:: Directions for this task ::
Among the records, find the lines that hold the string "window" and return them.

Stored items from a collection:
============
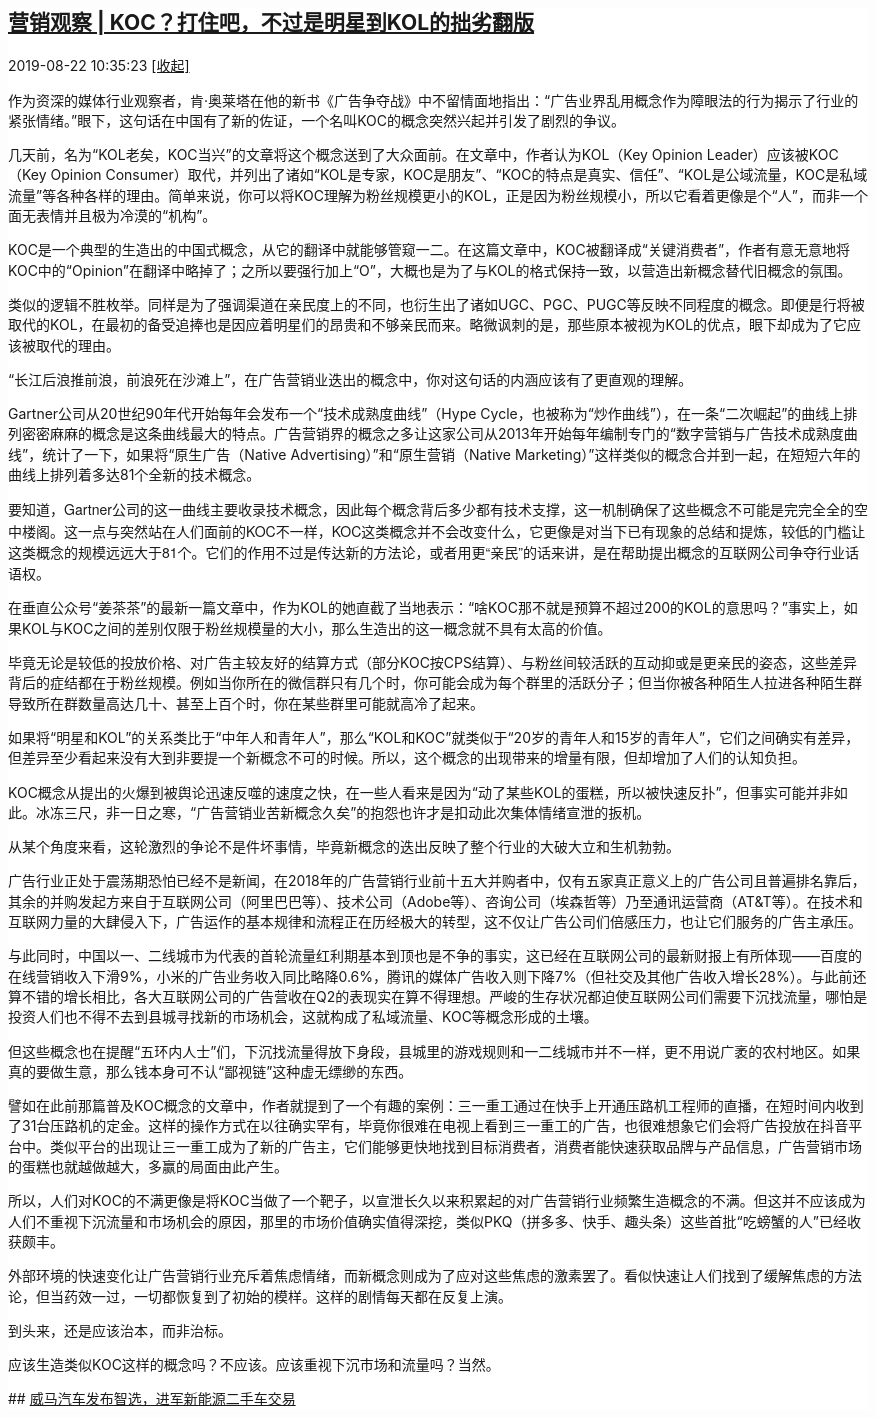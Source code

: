 ## <a href="http://36kr.com/p/5238097.html?ktm_source=feed" target="_blank">营销观察 | KOC？打住吧，不过是明星到KOL的拙劣翻版</a>
2019-08-22 10:35:23   <a href="#" id="a_784d4d7cd48a11e98eb50242ac110002" onclick="onClickAction('2019-08','784d4d7cd48a11e98eb50242ac110002')">[收起]</a>
<div class="collector_content" id="div_784d4d7cd48a11e98eb50242ac110002" onclick="onClickAction('2019-08','784d4d7cd48a11e98eb50242ac110002')">
<p>作为资深的媒体行业观察者，肯·奥莱塔在他的新书《广告争夺战》中不留情面地指出：“广告业界乱用概念作为障眼法的行为揭示了行业的紧张情绪。”眼下，这句话在中国有了新的佐证，一个名叫KOC的概念突然兴起并引发了剧烈的争议。</p><p>几天前，名为“KOL老矣，KOC当兴”的文章将这个概念送到了大众面前。在文章中，作者认为KOL（Key Opinion Leader）应该被KOC（Key Opinion Consumer）取代，并列出了诸如“KOL是专家，KOC是朋友”、“KOC的特点是真实、信任”、“KOL是公域流量，KOC是私域流量”等各种各样的理由。简单来说，你可以将KOC理解为粉丝规模更小的KOL，正是因为粉丝规模小，所以它看着更像是个“人”，而非一个面无表情并且极为冷漠的“机构”。</p><p>KOC是一个典型的生造出的中国式概念，从它的翻译中就能够管窥一二。在这篇文章中，KOC被翻译成“关键消费者”，作者有意无意地将KOC中的“Opinion”在翻译中略掉了；之所以要强行加上“O”，大概也是为了与KOL的格式保持一致，以营造出新概念替代旧概念的氛围。</p><p>类似的逻辑不胜枚举。同样是为了强调渠道在亲民度上的不同，也衍生出了诸如UGC、PGC、PUGC等反映不同程度的概念。即便是行将被取代的KOL，在最初的备受追捧也是因应着明星们的昂贵和不够亲民而来。略微讽刺的是，那些原本被视为KOL的优点，眼下却成为了它应该被取代的理由。</p><p>“长江后浪推前浪，前浪死在沙滩上”，在广告营销业迭出的概念中，你对这句话的内涵应该有了更直观的理解。</p><p>Gartner公司从20世纪90年代开始每年会发布一个“技术成熟度曲线”（Hype Cycle，也被称为“炒作曲线”），在一条“二次崛起”的曲线上排列密密麻麻的概念是这条曲线最大的特点。广告营销界的概念之多让这家公司从2013年开始每年编制专门的“数字营销与广告技术成熟度曲线”，统计了一下，如果将“原生广告（Native Advertising）”和“原生营销（Native Marketing）”这样类似的概念合并到一起，在短短六年的曲线上排列着多达81个全新的技术概念。</p><p><span style="font-family: &quot;PingFang SC&quot;, &quot;Lantinghei SC&quot;, &quot;Helvetica Neue&quot;, Helvetica, Arial, &quot;Microsoft YaHei&quot;, 微软雅黑, STHeitiSC-Light, simsun, 宋体, &quot;WenQuanYi Zen Hei&quot;, &quot;WenQuanYi Micro Hei&quot;, sans-serif;">要知道，Gartner公司的这一曲线主要收录技术概念，因此每个概念背后多少都有技术支撑，这一机制确保了这些概念不可能是完完全全的空中楼阁。这一点与突然站在人们面前的KOC不一样，KOC这类概念并不会改变什么，它更像是对当下已有现象的总结和提炼，较低的门槛让这类概念的规模远远大于81个。它们的作用不过是传达新的方法论，或者用更“亲民”的话来讲，是在帮助提出概念的互联网公司争夺行业话语权。</span></p><p>在垂直公众号“姜茶茶”的最新一篇文章中，作为KOL的她直截了当地表示：“啥KOC那不就是预算不超过200的KOL的意思吗？”事实上，如果KOL与KOC之间的差别仅限于粉丝规模量的大小，那么生造出的这一概念就不具有太高的价值。</p><p>毕竟无论是较低的投放价格、对广告主较友好的结算方式（部分KOC按CPS结算）、与粉丝间较活跃的互动抑或是更亲民的姿态，这些差异背后的症结都在于粉丝规模。例如当你所在的微信群只有几个时，你可能会成为每个群里的活跃分子；但当你被各种陌生人拉进各种陌生群导致所在群数量高达几十、甚至上百个时，你在某些群里可能就高冷了起来。</p><p>如果将“明星和KOL”的关系类比于“中年人和青年人”，那么“KOL和KOC”就类似于“20岁的青年人和15岁的青年人”，它们之间确实有差异，但差异至少看起来没有大到非要提一个新概念不可的时候。所以，这个概念的出现带来的增量有限，但却增加了人们的认知负担。</p><p>KOC概念从提出的火爆到被舆论迅速反噬的速度之快，在一些人看来是因为“动了某些KOL的蛋糕，所以被快速反扑”，但事实可能并非如此。冰冻三尺，非一日之寒，“广告营销业苦新概念久矣”的抱怨也许才是扣动此次集体情绪宣泄的扳机。</p><p>从某个角度来看，这轮激烈的争论不是件坏事情，毕竟新概念的迭出反映了整个行业的大破大立和生机勃勃。</p><p>广告行业正处于震荡期恐怕已经不是新闻，在2018年的广告营销行业前十五大并购者中，仅有五家真正意义上的广告公司且普遍排名靠后，其余的并购发起方来自于互联网公司（阿里巴巴等）、技术公司（Adobe等）、咨询公司（埃森哲等）乃至通讯运营商（AT&amp;T等）。在技术和互联网力量的大肆侵入下，广告运作的基本规律和流程正在历经极大的转型，这不仅让广告公司们倍感压力，也让它们服务的广告主承压。</p><p>与此同时，中国以一、二线城市为代表的首轮流量红利期基本到顶也是不争的事实，这已经在互联网公司的最新财报上有所体现——百度的在线营销收入下滑9%，小米的广告业务收入同比略降0.6%，腾讯的媒体广告收入则下降7%（但社交及其他广告收入增长28%）。与此前还算不错的增长相比，各大互联网公司的广告营收在Q2的表现实在算不得理想。严峻的生存状况都迫使互联网公司们需要下沉找流量，哪怕是投资人们也不得不去到县城寻找新的市场机会，这就构成了私域流量、KOC等概念形成的土壤。</p><p>但这些概念也在提醒“五环内人士”们，下沉找流量得放下身段，县城里的游戏规则和一二线城市并不一样，更不用说广袤的农村地区。如果真的要做生意，那么钱本身可不认“鄙视链”这种虚无缥缈的东西。</p><p>譬如在此前那篇普及KOC概念的文章中，作者就提到了一个有趣的案例：三一重工通过在快手上开通压路机工程师的直播，在短时间内收到了31台压路机的定金。这样的操作方式在以往确实罕有，毕竟你很难在电视上看到三一重工的广告，也很难想象它们会将广告投放在抖音平台中。类似平台的出现让三一重工成为了新的广告主，它们能够更快地找到目标消费者，消费者能快速获取品牌与产品信息，广告营销市场的蛋糕也就越做越大，多赢的局面由此产生。</p><p>所以，人们对KOC的不满更像是将KOC当做了一个靶子，以宣泄长久以来积累起的对广告营销行业频繁生造概念的不满。但这并不应该成为人们不重视下沉流量和市场机会的原因，那里的市场价值确实值得深挖，类似PKQ（拼多多、快手、趣头条）这些首批“吃螃蟹的人”已经收获颇丰。</p><p>外部环境的快速变化让广告营销行业充斥着焦虑情绪，而新概念则成为了应对这些焦虑的激素罢了。看似快速让人们找到了缓解焦虑的方法论，但当药效一过，一切都恢复到了初始的模样。这样的剧情每天都在反复上演。</p><p>到头来，还是应该治本，而非治标。</p><p>应该生造类似KOC这样的概念吗？不应该。应该重视下沉市场和流量吗？当然。</p>
</div>
<script src="../../collectorjs.js"></script>
<script>
window.onload=function(){
    let storage = window.localStorage;
    var local = JSON.parse(storage.getItem('month_2019-08'));
    if (local) {
        var div_list = document.getElementsByClassName("collector_content");
        for (i = 0; i < div_list.length; i++) {
            var item = div_list[i];
            var id = item.id.replace('div_', '');
            if(local.indexOf(id) > -1){
                var eObject = document.getElementById('div_'+id);
                var aObject = document.getElementById('a_'+id);
                eObject.style.display = 'none';
                aObject.innerHTML = '[展开]';
            }
        }
    }
}
</script>
## <a href="http://36kr.com/p/5238104.html?ktm_source=feed" target="_blank">威马汽车发布智选，进军新能源二手车交易</a>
============
:: Written solution ::
window.onload=function(){
    let storage = window.localStorage;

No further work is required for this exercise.